WHAT THE TASK ASKS: For the entries below, the expected answer is the line with "ERRORS commands executed", the line with "PRIVILEGES commands executed", and every line between them, exactly as written, and nothing more.

(Collected data)
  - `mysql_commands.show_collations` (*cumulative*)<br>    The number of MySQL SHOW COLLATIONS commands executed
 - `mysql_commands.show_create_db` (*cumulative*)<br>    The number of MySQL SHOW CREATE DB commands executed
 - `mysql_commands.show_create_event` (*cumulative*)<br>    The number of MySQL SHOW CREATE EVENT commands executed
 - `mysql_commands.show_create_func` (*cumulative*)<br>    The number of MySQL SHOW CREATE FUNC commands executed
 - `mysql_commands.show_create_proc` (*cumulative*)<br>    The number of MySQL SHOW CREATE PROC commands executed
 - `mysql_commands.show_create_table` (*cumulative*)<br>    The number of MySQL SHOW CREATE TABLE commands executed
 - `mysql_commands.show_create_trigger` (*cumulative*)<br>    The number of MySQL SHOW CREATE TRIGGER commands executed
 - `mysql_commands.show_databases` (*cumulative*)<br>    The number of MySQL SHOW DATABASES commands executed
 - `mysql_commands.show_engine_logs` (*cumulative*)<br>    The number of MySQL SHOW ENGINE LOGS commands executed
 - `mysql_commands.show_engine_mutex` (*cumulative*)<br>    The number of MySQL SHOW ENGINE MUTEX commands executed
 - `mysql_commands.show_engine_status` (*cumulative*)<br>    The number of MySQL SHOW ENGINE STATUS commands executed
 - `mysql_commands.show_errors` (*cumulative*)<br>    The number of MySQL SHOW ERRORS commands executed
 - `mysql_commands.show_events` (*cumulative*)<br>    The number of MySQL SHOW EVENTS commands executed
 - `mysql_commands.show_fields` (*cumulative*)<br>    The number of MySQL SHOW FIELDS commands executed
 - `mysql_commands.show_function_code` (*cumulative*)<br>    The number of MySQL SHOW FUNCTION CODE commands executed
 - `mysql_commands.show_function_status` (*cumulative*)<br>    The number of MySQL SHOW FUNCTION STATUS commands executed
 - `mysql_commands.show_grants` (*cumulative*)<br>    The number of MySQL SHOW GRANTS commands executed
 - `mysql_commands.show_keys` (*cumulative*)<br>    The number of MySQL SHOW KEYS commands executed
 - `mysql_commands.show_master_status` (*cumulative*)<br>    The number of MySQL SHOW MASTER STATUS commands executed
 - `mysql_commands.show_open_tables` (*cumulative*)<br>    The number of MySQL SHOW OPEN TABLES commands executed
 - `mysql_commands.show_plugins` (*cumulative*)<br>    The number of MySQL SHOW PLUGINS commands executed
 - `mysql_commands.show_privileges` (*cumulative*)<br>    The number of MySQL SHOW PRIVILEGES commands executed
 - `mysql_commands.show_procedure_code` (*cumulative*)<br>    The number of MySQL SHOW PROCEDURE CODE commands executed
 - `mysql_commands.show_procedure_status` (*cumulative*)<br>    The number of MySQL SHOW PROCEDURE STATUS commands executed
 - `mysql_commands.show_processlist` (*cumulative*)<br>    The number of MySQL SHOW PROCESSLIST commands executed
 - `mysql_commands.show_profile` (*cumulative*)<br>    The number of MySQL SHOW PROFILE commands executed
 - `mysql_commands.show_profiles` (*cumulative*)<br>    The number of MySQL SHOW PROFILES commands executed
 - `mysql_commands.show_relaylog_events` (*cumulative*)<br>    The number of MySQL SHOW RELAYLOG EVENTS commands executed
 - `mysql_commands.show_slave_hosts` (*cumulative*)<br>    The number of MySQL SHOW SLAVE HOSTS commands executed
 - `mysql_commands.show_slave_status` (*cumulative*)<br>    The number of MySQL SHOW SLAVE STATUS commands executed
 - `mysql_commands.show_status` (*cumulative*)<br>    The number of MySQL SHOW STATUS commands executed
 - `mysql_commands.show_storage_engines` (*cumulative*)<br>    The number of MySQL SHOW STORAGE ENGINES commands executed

RESPONSE TO THIS EXERCISE:
 - `mysql_commands.show_errors` (*cumulative*)<br>    The number of MySQL SHOW ERRORS commands executed
 - `mysql_commands.show_events` (*cumulative*)<br>    The number of MySQL SHOW EVENTS commands executed
 - `mysql_commands.show_fields` (*cumulative*)<br>    The number of MySQL SHOW FIELDS commands executed
 - `mysql_commands.show_function_code` (*cumulative*)<br>    The number of MySQL SHOW FUNCTION CODE commands executed
 - `mysql_commands.show_function_status` (*cumulative*)<br>    The number of MySQL SHOW FUNCTION STATUS commands executed
 - `mysql_commands.show_grants` (*cumulative*)<br>    The number of MySQL SHOW GRANTS commands executed
 - `mysql_commands.show_keys` (*cumulative*)<br>    The number of MySQL SHOW KEYS commands executed
 - `mysql_commands.show_master_status` (*cumulative*)<br>    The number of MySQL SHOW MASTER STATUS commands executed
 - `mysql_commands.show_open_tables` (*cumulative*)<br>    The number of MySQL SHOW OPEN TABLES commands executed
 - `mysql_commands.show_plugins` (*cumulative*)<br>    The number of MySQL SHOW PLUGINS commands executed
 - `mysql_commands.show_privileges` (*cumulative*)<br>    The number of MySQL SHOW PRIVILEGES commands executed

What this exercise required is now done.